═════ Input data ═════

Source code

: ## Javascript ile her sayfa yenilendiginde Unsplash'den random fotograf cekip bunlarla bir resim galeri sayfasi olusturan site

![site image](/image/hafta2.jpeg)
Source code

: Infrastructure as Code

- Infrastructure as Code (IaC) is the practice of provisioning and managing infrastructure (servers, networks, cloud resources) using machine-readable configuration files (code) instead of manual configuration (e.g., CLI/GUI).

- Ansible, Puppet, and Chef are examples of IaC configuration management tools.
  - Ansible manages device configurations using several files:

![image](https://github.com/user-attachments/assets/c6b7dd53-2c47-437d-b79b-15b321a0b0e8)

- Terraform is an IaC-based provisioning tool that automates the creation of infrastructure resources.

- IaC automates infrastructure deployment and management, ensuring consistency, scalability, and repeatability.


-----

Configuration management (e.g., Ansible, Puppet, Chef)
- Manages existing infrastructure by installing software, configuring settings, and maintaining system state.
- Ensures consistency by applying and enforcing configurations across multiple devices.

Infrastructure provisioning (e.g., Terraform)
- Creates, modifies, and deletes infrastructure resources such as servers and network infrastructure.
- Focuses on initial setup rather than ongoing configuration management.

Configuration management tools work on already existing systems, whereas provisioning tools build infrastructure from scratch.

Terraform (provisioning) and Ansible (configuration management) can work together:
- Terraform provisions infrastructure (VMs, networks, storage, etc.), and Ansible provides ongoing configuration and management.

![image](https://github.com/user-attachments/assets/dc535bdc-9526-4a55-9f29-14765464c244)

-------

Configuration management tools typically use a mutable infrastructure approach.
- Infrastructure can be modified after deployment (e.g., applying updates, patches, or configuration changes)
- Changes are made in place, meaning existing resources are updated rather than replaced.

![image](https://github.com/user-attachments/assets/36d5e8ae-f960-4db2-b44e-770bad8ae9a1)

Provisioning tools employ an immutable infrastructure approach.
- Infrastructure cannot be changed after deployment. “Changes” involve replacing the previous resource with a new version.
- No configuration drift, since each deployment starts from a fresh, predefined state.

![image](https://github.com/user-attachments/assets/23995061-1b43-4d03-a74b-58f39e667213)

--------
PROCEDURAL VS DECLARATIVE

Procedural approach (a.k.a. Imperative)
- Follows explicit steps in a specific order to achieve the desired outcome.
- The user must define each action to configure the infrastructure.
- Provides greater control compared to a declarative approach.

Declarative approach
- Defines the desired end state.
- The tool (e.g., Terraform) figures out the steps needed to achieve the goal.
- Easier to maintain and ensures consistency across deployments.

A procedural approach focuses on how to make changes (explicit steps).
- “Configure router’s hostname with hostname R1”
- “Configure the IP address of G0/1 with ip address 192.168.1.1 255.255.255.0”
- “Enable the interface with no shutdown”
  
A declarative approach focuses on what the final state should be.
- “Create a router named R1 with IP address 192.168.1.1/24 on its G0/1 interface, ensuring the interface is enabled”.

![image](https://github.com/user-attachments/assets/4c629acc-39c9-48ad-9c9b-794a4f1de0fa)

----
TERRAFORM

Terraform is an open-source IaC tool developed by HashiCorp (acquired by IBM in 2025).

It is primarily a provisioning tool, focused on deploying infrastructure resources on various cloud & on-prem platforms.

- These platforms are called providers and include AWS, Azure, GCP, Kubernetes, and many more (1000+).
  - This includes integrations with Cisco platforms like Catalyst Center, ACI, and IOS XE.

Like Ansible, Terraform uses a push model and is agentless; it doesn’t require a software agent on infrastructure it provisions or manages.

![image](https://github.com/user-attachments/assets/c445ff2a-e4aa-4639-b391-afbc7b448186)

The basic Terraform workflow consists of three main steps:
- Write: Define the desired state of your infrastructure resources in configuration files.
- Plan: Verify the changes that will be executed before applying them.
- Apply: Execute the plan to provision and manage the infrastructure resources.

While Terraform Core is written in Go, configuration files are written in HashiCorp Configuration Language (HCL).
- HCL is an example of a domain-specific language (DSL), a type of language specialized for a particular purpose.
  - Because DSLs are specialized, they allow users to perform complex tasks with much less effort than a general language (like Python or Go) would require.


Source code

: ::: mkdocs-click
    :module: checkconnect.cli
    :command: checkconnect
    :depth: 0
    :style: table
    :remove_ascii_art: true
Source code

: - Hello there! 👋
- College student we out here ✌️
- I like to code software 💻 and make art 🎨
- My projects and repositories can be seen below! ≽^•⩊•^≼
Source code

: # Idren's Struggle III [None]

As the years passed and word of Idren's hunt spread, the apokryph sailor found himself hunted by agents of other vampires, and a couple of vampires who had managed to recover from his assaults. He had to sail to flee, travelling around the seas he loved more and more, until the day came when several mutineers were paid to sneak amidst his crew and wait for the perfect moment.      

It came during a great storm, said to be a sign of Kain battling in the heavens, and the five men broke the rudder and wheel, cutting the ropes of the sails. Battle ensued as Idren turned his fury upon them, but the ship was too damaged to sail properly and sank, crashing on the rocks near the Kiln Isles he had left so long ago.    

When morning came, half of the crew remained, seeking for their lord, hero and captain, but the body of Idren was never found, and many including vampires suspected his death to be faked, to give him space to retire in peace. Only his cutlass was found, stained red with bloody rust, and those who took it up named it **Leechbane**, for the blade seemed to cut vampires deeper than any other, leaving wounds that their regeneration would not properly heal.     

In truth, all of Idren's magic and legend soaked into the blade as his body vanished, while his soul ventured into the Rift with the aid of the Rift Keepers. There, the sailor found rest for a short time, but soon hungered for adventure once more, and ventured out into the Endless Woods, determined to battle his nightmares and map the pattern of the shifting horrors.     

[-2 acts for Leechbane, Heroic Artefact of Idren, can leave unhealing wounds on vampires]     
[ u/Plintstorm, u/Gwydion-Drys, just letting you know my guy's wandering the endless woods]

═════

_Work required_: Within the listing above, extract exactly the lines from the line with "While Terraform Core" to the line with "It came during", the two named lines included, and no others.

_Result_:
While Terraform Core is written in Go, configuration files are written in HashiCorp Configuration Language (HCL).
- HCL is an example of a domain-specific language (DSL), a type of language specialized for a particular purpose.
  - Because DSLs are specialized, they allow users to perform complex tasks with much less effort than a general language (like Python or Go) would require.


Source code

: ::: mkdocs-click
    :module: checkconnect.cli
    :command: checkconnect
    :depth: 0
    :style: table
    :remove_ascii_art: true
Source code

: - Hello there! 👋
- College student we out here ✌️
- I like to code software 💻 and make art 🎨
- My projects and repositories can be seen below! ≽^•⩊•^≼
Source code

: # Idren's Struggle III [None]

As the years passed and word of Idren's hunt spread, the apokryph sailor found himself hunted by agents of other vampires, and a couple of vampires who had managed to recover from his assaults. He had to sail to flee, travelling around the seas he loved more and more, until the day came when several mutineers were paid to sneak amidst his crew and wait for the perfect moment.      

It came during a great storm, said to be a sign of Kain battling in the heavens, and the five men broke the rudder and wheel, cutting the ropes of the sails. Battle ensued as Idren turned his fury upon them, but the ship was too damaged to sail properly and sank, crashing on the rocks near the Kiln Isles he had left so long ago.    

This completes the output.